Transdermal Allergen-Specific Immunotherapy Using a Biodegradable Microneedle Array Patch in a Murine Model of Peanut Anaphylaxis

Abstract

Purpose: Peanut anaphylaxis is a widespread challenge, particularly in children. We aimed to confirm the therapeutic effects of transdermal immunotherapy (TDIT) in a murine model of peanut anaphylaxis. Methods: We developed a biodegradable microneedle array patch (MAP) by incorporating peanut extract (PE) with hyaluronic acid. The allergenicity of the PE in MAP was assayed by enzyme-linked immunosorbent assay inhibition. The peanut anaphylaxis model was made with BALB/c or C3H/Hej mouse strains. We measured anaphylaxis clinical scores, as well as the levels of mouse mast cell protease-1 (MCPT-1), PE-specific immunoglobulin E (sIgE), specific immunoglobulin G (sIgG)1, and sIgG2a in serum.
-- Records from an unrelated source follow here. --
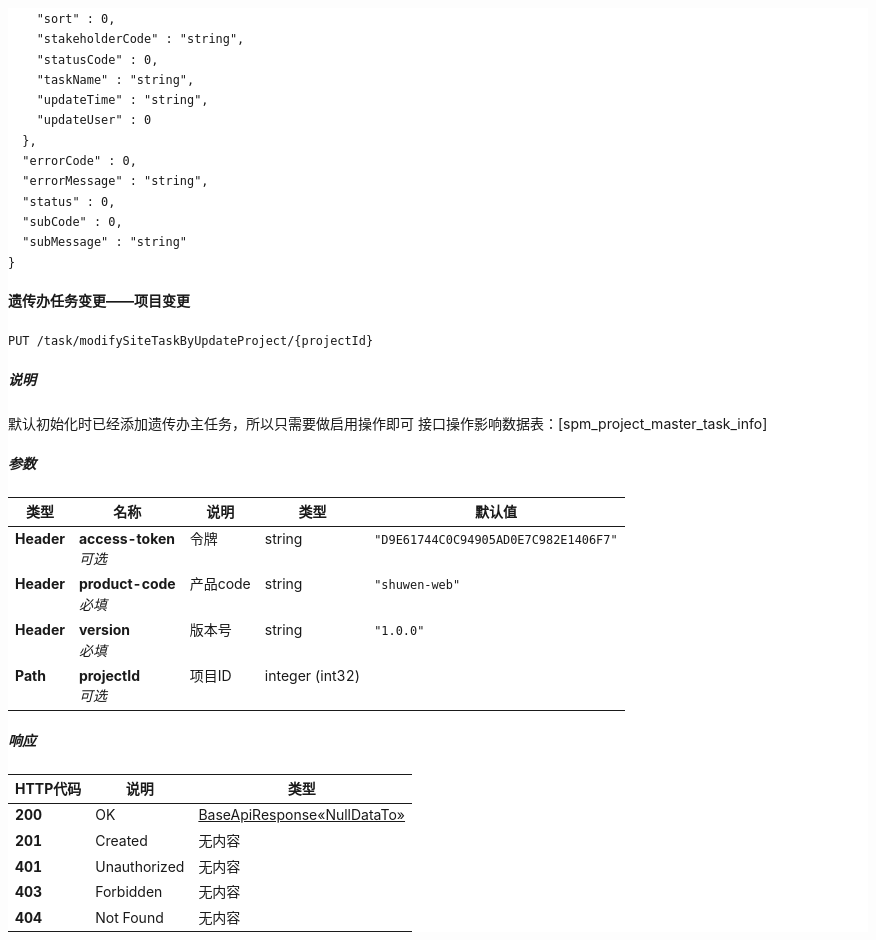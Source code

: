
 ```
    "sort" : 0,
    "stakeholderCode" : "string",
    "statusCode" : 0,
    "taskName" : "string",
    "updateTime" : "string",
    "updateUser" : 0
  },
  "errorCode" : 0,
  "errorMessage" : "string",
  "status" : 0,
  "subCode" : 0,
  "subMessage" : "string"
}
```


<a name="modifysitetaskbyupdateprojectusingput"></a>
#### 遗传办任务变更——项目变更
```
PUT /task/modifySiteTaskByUpdateProject/{projectId}
```


##### 说明
默认初始化时已经添加遗传办主任务，所以只需要做启用操作即可 
接口操作影响数据表：[spm_project_master_task_info]


##### 参数

|类型|名称|说明|类型|默认值|
|---|---|---|---|---|
|**Header**|**access-token**  <br>*可选*|令牌|string|`"D9E61744C0C94905AD0E7C982E1406F7"`|
|**Header**|**product-code**  <br>*必填*|产品code|string|`"shuwen-web"`|
|**Header**|**version**  <br>*必填*|版本号|string|`"1.0.0"`|
|**Path**|**projectId**  <br>*可选*|项目ID|integer (int32)||


##### 响应

|HTTP代码|说明|类型|
|---|---|---|
|**200**|OK|[BaseApiResponse«NullDataTo»](#57934316686d0c0f06bc4c9a5f3c6026)|
|**201**|Created|无内容|
|**401**|Unauthorized|无内容|
|**403**|Forbidden|无内容|
|**404**|Not Found|无内容|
T cell populations in the spleen and jejunum were examined using immunohistochemical stains with confocal microscopy. Histological analysis of the jejunum was performed. The production of T helper cell type 2 (Th2) and regulatory T cell (Treg) cytokines by stimulated splenocytes were also measured. Results: The inhibitory capacity of the PE in MAP for PE sIgE was comparable to that of native PE. TDIT with 10 mu g of PE-MAP recovered anaphylaxis score, sIgE, and the MCPT-1 levels, and enhanced sIgG1 and sIgG4 in serum. TDIT also reduced the recruitment of Th2 cells while increasing Treg and Th1 cells in both the spleen and jejunum. However, the efficacy of applying 10 mu g of PE-MAP TDIT twice a week was more pronounced than applying once a week. Additionally, TDIT led to reduced production of Th2 cytokines (interleukin [IL]-4, IL-5, IL-13) and increased production of transforming growth factor-beta by stimulated splenocytes. TDIT attenuated inflammation, mast cell infiltration, and villous damage in the jejunum. Conclusions: PE-MAP TDIT demonstrated therapeutic effects in peanut anaphylaxis, suggesting its potential for developing a novel TDIT for patients with peanut anaphylaxis.